Archibald Lake Wilderness Area comprises a total of 687 ha. The wilderness area has 3 lakes: Archibald Lake, MacDonald Lake, and Rocky Lake, and surrounded by well drained hardwood drumlins, wetlands, and old forests. About 10 hectares around Archibald Brook is subject to mineral exploration rights. The wilderness area helps maintain water quality and flow in Archibald Brook, a tributary of St. Marys River.

== Ecology ==
Archibald Lake Wilderness Area identified 37 rare species, including 7 species being endangered. The wilderness area is home to the Mainland Moose, Blue Felt Lichen, Canada Warbler, Common Nighthawk, Olive-Sided Flycatcher, Black-Saddle Pelt Lichen, and Green Starburst Lichen. It is also home to the Atlantic Salmon, Brook Trout, Gaspereau, American Eels, and Eastern Pearlshell Mussels. Approximately 300 hectares of the wilderness area is old hardwood forest on drumlins.

== History ==
Archibald Lake Wilderness Area was proposed in early 2020. A total of 226 votes were submitted. 53 respondents indicated they live locally or have strong family ties to the area, 129 votes indicated strong support for protection, while 97 votes indicated no support for protection on the area. Agriculture Minister and MLA for Guysborough-Tracadie Greg Morrow made the announcement on August 28, 2023, declaring the existence of Archibald Lake Wilderness Area. Today is a great day for the people of Guysborough County and all Nova Scotians, and I am thrilled to make this announcement which will help ensure a sustainable and healthy future for our province, our people and our economy. The Archibald Lake area – with its lakes, hardwood hills, and old-growth forest – is a beautiful, scenic and pristine natural gem. By protecting it forever, we are ensuring generations of Nova Scotians will be able to experience and benefit from all it has to offer including the health benefits of spending time in natural areas.
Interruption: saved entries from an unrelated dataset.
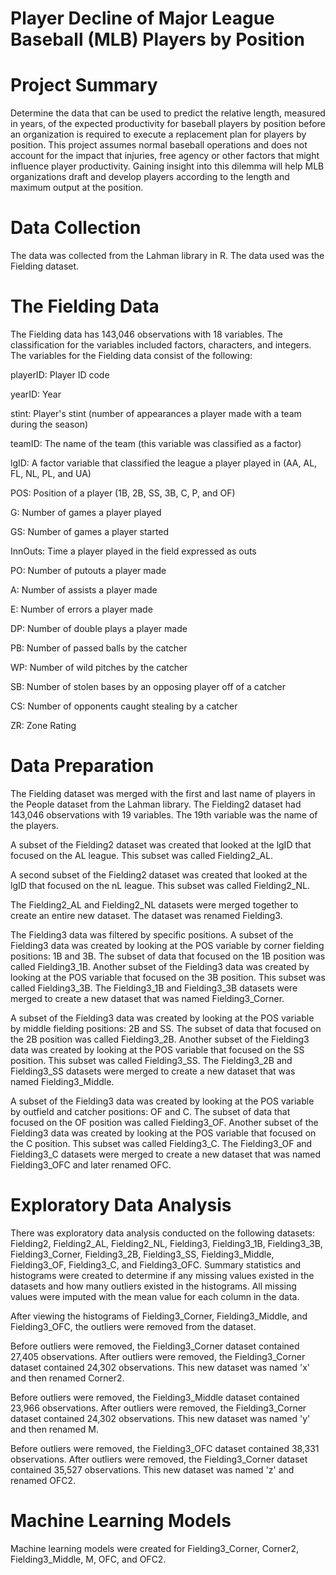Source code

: # Player Decline of Major League Baseball (MLB) Players by Position

# Project Summary

Determine the data that can be used to predict the relative length, measured in years, of the expected productivity for baseball players by position before an organization is required to execute a replacement plan for players by position.  This project assumes normal baseball operations and does not account for the impact that injuries, free agency or other factors that might influence player productivity.  Gaining insight into this dilemma will help MLB organizations draft and develop players according to the length and maximum output at the position.

# Data Collection

The data was collected from the Lahman library in R. The data used was the Fielding dataset.

# The Fielding Data

The Fielding data has 143,046 observations with 18 variables. The classification for the variables included factors, characters,
and integers. The variables for the Fielding data consist of the following:

playerID: Player ID code

yearID: Year

stint: Player's stint (number of appearances a player made with a team during the season)

teamID: The name of the team (this variable was classified as a factor)

lgID: A factor variable that classified the league a player played in (AA, AL, FL, NL, PL, and UA)

POS: Position of a player (1B, 2B, SS, 3B, C, P, and OF)

G: Number of games a player played

GS: Number of games a player started

InnOuts: Time a player played in the field expressed as outs

PO: Number of putouts a player made

A: Number of assists a player made

E: Number of errors a player made

DP: Number of double plays a player made

PB: Number of passed balls by the catcher

WP: Number of wild pitches by the catcher

SB: Number of stolen bases by an opposing player off of a catcher

CS: Number of opponents caught stealing by a catcher

ZR: Zone Rating

# Data Preparation

The Fielding dataset was merged with the first and last name of players in the People dataset from the Lahman library.
The Fielding2 dataset had 143,046 observations with 19 variables. The 19th variable was the name of the players. 

A subset of the Fielding2 dataset was created that looked at the lgID that focused on the AL league. This subset was called 
Fielding2_AL.

A second subset of the Fielding2 dataset was created that looked at the lgID that focused on the nL league. This subset was called 
Fielding2_NL.

The Fielding2_AL and Fielding2_NL datasets were merged together to create an entire new dataset. The dataset was renamed Fielding3.

The Fielding3 data was filtered by specific positions. A subset of the Fielding3 data was created by looking at the POS variable by corner fielding positions: 1B and 3B. The subset of data that focused on the 1B position was called Fielding3_1B. Another subset of the Fielding3 data was created by looking at the POS variable that focused on the 3B position. This subset was called Fielding3_3B. The Fielding3_1B and Fielding3_3B datasets were merged to create a new dataset that was named Fielding3_Corner.

A subset of the Fielding3 data was created by looking at the POS variable by middle fielding positions: 2B and SS. The subset of data that focused on the 2B position was called Fielding3_2B. Another subset of the Fielding3 data was created by looking at the POS variable that focused on the SS position. This subset was called Fielding3_SS. The Fielding3_2B and Fielding3_SS datasets were merged to create a new dataset that was named Fielding3_Middle.

A subset of the Fielding3 data was created by looking at the POS variable by outfield and catcher positions: OF and C. The subset of data that focused on the OF position was called Fielding3_OF. Another subset of the Fielding3 data was created by looking at the POS variable that focused on the C position. This subset was called Fielding3_C. The Fielding3_OF and Fielding3_C datasets were merged to create a new dataset that was named Fielding3_OFC and later renamed OFC.

# Exploratory Data Analysis

There was exploratory data analysis conducted on the following datasets: Fielding2, Fielding2_AL, Fielding2_NL, Fielding3, Fielding3_1B, Fielding3_3B, Fielding3_Corner, Fielding3_2B, Fielding3_SS, Fielding3_Middle, Fielding3_OF, Fielding3_C, and Fielding3_OFC. Summary statistics and histograms were created to determine if any missing values existed in the datasets and how many outliers existed in the histograms. All missing values were imputed with the mean value for each column in the data.

After viewing the histograms of Fielding3_Corner, Fielding3_Middle, and Fielding3_OFC, the outliers were removed from the dataset. 

Before outliers were removed, the Fielding3_Corner dataset contained 27,405 observations. After outliers were removed, the Fielding3_Corner dataset contained 24,302 observations. This new dataset was named 'x' and then renamed Corner2.

Before outliers were removed, the Fielding3_Middle dataset contained 23,966 observations. After outliers were removed, the Fielding3_Corner dataset contained 24,302 observations. This new dataset was named 'y' and then renamed M.

Before outliers were removed, the Fielding3_OFC dataset contained 38,331 observations. After outliers were removed, the Fielding3_Corner dataset contained 35,527 observations. This new dataset was named 'z' and renamed OFC2.

# Machine Learning Models

Machine learning models were created for Fielding3_Corner, Corner2, Fielding3_Middle, M, OFC, and OFC2.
== Cochrane Hill Gold Project ==
A proposed gold mining project known as the Cochrane Hill Gold Project is located near the Archibald Lake Wilderness Area. The project entered the federal environmental assessment process in 2018, during which public comments were invited on its potential environmental effects. However, environmental concerns were raised in part due to proposals involving the use of nearby water resources. The federal assessment process was later terminated after the project failed to submit required information within the given time. In 2023, the designation of the Archibald Lake Wilderness Area placed the surrounding land under legal protection, prohibiting mining and other industrial activities near its boundary.

== Access and recreation ==
Archibald Lake Wilderness Area can be accessed by Nova Scotia Route 7 and Indian River Road, near the rural community of Stillwater. Near the wilderness area, there is a hiking trail to the lake and the wilderness area.